A l’issue des débats, la Commission Mixte Paritaire s’est accordée sur un texte qui sera soumis au vote des deux Assemblées dans les prochaines semaines. Cet accord de CMP n’est pas un blanc-seing à la politique du logement du Gouvernement mais bien l’aboutissement d’un travail entamé il y a bientôt un an.

« Avec la majorité sénatoriale, nous avons contesté dans ce texte notamment, la politique budgétaire du logement, les ponctions sur les organismes de logements sociaux via la RLS qui signent la baisse des constructions, la fin du choc de l’offre qui est de l’ordre de l’incantatoire et la privatisation du logement social toujours sous-entendue. Nous aurons l’occasion de le redire avec force pendant l’examen du projet de loi de finances pour 2019.

Nous n’avons pas non plus la même vision de ce que doit être la politique de logement social, considérant qu’il faudrait changer le paradigme et définir la mixité sociale en considérant les ménages et non pas le statut des logements.

Nous regrettons aussi que la territorialisation des fonds issus des ventes de logements HLM n’ait été que partiellement retenue, mais le gouvernement n’avait rien prévu sur ce point. » explique Christian Cambon.

Les principales avancées obtenues par le Sénat, notamment en faveur des Maires :

– avis conforme des maires pour les Grandes Opérations d’Urbanisme afin d’éviter le dessaisissement des Maires de leur droit de l’urbanisme ;

– avis conforme des maires pour les ventes de logements sociaux dans les communes déficitaires ou carencées ou qui viendraient à l’être après la vente avec fléchage d’au moins 50% du produit des ventes d’une commune déficitaire ou carencée vers son territoire, ou si le maire et le préfet en sont d’accord vers l’EPCI ou le département.

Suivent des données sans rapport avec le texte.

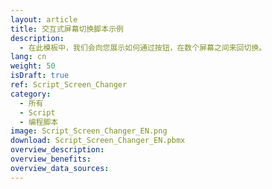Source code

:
 ```yaml
---
layout: article
title: 交互式屏幕切换脚本示例
description: 
  - 在此模板中，我们会向您展示如何通过按钮，在数个屏幕之间来回切换。
lang: cn
weight: 50
isDraft: true
ref: Script_Screen_Changer
category:
  - 所有
  - Script
  - 编程脚本
image: Script_Screen_Changer_EN.png
download: Script_Screen_Changer_EN.pbmx
overview_description:
overview_benefits:
overview_data_sources:
---
```

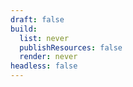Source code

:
 ```yaml
---
draft: false
build:
  list: never
  publishResources: false
  render: never
headless: false
---
```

– assouplissement de l’étau de la loi SRU sur les communes en décomptant dans la liste de logements sociaux ceux occupés par les titulaires de prêt social location-accession (PSLA) ainsi que les logements objets d’un bail réel solidaire de nature à

– favoriser le parcours résidentiel et permettre l’accession à la propriété des foyers les plus modestes ;

– adoption d’un calendrier spécifique pour les communes entrantes dans SRU (5 périodes triennales pour atteindre leur objectif). Le dispositif sera appliqué rétroactivement aux communes entrées dans le dispositif à compter du 1er janvier 2015 ;

– adoption d’une expérimentation de mutualisation de logements sociaux à construire au sein des EPCI dès lors que la commune membre a atteint 20 % de logements sociaux ;

– sortie des communes éligibles à la loi SRU en Ile-de-France de moins de 3500 habitants hors unités urbaines de Paris ;

– voix prépondérante des maires dans les commissions d’attribution de logements sociaux ;

– intégration des apports principaux du Sénat sur les possibilités de construction en zone littorale et en zone rurale, la revitalisation des centres-villes ou encore l’accélération des déploiements des réseaux numériques ;

– adoption de mesures réclamées par les propriétaires depuis longtemps comme la lutte contre les squats avec la possibilité d’expulser y compris durant la trêve hivernale ou la résiliation du bail pour trafic de drogue et troubles du voisinage ;

– renforcement des dispositifs de lutte contre l’habitat indigne.

En aboutissant à une CMP conclusive, le Sénat a replacé les maires et les élus locaux au coeur de la politique de logement et d’aménagement en stoppant une réelle volonté de recentralisation et a également obtenu des avancées qui n’avaient jamais pu l’être jusqu’alors.

« Ces mesures acquises de haute lutte dans notre Assemblée n’auraient pas été pérennisées en cas d’échec de la CMP puisque les Députés auraient rétabli leurs dispositions en faisant fi de nos travaux. » a précisé le sénateur.